When the value of acceleration due to gravity \( g' \) becomes \( \frac{g}{3} \) above surface of height \( h \) then relation between \( h \) and \( R \) is \( (R = \text{radius of earth}) \)

• A. \( h = \frac{R}{\sqrt{3}-1} \)
• B. \( h = \frac{\sqrt{3}}{R} \)
• C. \( h = (\sqrt{2}-1)R \)
• D. \( h = (\sqrt{3}-1)R \)

Hint:

For heights small compared to \(R\), use approximation \(g' \approx g(1 - 2h/R)\). But here exact formula is needed. Always square root carefully.

Answer 1

The Correct Option is D

Step 1: Understanding the Question:
We need height \(h\) above Earth’s surface where \(g' = g/3\).

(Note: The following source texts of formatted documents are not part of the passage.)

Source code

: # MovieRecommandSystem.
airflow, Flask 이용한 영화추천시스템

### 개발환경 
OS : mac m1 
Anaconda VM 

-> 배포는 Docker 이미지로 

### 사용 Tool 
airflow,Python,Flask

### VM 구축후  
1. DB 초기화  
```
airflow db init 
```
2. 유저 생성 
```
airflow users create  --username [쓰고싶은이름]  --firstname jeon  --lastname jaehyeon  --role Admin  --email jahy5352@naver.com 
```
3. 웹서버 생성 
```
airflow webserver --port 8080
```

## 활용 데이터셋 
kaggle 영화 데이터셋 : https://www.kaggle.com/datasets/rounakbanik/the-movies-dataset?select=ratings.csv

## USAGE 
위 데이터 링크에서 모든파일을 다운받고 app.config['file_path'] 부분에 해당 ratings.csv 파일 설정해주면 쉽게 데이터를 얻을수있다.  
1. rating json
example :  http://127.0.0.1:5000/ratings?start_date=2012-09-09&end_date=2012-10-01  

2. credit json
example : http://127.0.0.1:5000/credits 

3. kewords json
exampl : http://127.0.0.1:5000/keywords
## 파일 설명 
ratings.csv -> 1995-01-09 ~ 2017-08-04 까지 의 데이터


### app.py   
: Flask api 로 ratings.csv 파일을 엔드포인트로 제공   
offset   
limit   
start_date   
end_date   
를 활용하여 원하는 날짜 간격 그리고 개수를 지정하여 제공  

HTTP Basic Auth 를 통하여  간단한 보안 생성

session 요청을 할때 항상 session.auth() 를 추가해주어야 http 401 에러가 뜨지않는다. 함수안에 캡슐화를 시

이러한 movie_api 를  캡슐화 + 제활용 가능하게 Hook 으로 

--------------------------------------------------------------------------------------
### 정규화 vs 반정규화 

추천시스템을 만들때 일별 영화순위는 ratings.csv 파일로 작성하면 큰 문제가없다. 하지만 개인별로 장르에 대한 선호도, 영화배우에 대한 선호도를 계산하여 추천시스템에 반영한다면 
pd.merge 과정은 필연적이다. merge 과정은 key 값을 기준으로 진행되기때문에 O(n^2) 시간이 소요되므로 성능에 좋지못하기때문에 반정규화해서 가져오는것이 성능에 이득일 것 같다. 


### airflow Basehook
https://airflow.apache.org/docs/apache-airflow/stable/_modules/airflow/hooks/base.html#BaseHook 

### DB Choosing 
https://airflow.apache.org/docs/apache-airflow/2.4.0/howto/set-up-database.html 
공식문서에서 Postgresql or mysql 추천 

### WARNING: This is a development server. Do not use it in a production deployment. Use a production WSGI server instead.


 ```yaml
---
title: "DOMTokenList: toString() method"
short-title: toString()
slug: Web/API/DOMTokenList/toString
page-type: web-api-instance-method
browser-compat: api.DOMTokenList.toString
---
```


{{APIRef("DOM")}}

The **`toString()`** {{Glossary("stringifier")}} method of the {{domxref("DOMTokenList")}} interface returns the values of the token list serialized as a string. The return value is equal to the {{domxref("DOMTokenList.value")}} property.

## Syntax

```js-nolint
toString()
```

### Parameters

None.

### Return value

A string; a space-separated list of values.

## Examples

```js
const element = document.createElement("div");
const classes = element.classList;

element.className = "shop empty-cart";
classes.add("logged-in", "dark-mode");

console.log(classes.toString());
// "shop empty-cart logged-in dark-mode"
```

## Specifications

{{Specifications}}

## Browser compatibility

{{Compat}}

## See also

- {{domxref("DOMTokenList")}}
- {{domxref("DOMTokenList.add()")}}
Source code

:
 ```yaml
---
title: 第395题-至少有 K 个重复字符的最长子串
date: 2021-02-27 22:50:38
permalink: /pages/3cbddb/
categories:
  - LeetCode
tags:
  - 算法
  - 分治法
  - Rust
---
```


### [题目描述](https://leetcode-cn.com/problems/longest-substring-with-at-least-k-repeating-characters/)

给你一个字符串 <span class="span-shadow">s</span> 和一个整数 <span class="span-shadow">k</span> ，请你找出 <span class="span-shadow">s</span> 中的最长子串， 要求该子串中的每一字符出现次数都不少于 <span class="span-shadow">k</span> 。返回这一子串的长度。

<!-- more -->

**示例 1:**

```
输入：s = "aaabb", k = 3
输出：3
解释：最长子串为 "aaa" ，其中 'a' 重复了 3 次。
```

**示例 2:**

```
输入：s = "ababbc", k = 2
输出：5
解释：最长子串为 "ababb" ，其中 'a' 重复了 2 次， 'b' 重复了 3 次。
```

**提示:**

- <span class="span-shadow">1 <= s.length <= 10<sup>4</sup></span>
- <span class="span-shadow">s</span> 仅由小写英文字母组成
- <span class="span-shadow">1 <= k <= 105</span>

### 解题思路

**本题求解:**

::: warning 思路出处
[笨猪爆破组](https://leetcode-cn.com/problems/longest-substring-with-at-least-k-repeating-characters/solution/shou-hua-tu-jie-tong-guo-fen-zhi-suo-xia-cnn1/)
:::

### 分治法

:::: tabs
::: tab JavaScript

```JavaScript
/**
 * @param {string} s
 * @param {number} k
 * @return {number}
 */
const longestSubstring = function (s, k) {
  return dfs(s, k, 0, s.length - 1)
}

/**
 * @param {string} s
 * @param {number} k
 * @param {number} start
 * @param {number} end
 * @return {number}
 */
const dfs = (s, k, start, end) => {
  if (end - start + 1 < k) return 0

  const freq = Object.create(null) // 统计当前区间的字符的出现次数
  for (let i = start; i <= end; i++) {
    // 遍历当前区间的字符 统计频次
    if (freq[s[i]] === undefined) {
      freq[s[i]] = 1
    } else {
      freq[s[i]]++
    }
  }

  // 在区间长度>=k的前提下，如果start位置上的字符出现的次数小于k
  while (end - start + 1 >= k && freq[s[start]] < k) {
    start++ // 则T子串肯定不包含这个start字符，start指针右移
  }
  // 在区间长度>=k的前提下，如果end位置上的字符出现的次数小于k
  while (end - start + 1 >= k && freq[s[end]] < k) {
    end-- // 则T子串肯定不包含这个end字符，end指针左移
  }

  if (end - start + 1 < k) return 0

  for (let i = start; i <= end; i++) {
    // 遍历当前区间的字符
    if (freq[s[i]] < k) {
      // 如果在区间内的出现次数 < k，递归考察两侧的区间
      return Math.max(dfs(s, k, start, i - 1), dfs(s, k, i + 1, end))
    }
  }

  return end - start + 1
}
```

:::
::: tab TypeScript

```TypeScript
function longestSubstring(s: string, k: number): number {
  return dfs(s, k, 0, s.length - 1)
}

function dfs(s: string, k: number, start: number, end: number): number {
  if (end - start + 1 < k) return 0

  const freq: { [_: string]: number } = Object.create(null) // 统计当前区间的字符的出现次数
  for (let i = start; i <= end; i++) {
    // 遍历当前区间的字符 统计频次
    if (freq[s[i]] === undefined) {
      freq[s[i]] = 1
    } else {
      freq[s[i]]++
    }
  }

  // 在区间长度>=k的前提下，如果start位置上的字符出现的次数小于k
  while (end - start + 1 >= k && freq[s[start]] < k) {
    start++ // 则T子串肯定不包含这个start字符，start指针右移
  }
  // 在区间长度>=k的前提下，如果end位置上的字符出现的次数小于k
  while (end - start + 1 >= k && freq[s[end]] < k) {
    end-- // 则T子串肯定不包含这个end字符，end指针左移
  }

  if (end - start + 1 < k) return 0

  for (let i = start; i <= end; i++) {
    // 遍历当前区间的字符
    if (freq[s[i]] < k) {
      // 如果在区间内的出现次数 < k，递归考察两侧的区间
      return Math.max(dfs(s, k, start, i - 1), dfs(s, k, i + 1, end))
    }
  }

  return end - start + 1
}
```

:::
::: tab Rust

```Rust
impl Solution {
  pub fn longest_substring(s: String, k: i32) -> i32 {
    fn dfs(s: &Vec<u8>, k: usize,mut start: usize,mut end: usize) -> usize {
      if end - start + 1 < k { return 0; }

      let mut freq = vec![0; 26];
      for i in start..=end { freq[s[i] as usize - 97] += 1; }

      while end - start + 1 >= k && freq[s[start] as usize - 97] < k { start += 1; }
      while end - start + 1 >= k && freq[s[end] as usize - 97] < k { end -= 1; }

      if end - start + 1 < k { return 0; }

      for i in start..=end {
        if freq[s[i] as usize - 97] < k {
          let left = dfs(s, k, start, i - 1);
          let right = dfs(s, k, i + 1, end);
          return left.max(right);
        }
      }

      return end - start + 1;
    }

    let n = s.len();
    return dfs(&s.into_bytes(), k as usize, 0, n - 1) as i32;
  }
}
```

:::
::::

Step 2: Key Formula or Approach:
Acceleration due to gravity at height \(h\): \(g' = g \left( \frac{R}{R+h} \right)^2\).

Step 3: Detailed Explanation:
Set \(g/3 = g \left( \frac{R}{R+h} \right)^2\). Cancel \(g\) (positive): \[ \frac{1}{3} = \left( \frac{R}{R+h} \right)^2 \quad \Rightarrow \quad \frac{1}{\sqrt{3}} = \frac{R}{R+h}. \] Invert: \(\sqrt{3} = \frac{R+h}{R} = 1 + \frac{h}{R}\) ⇒ \(\frac{h}{R} = \sqrt{3} - 1\) ⇒ \(h = (\sqrt{3} - 1)R\).

Step 4: Final Answer:
Thus \(h = (\sqrt{3}-1)R\), option (D).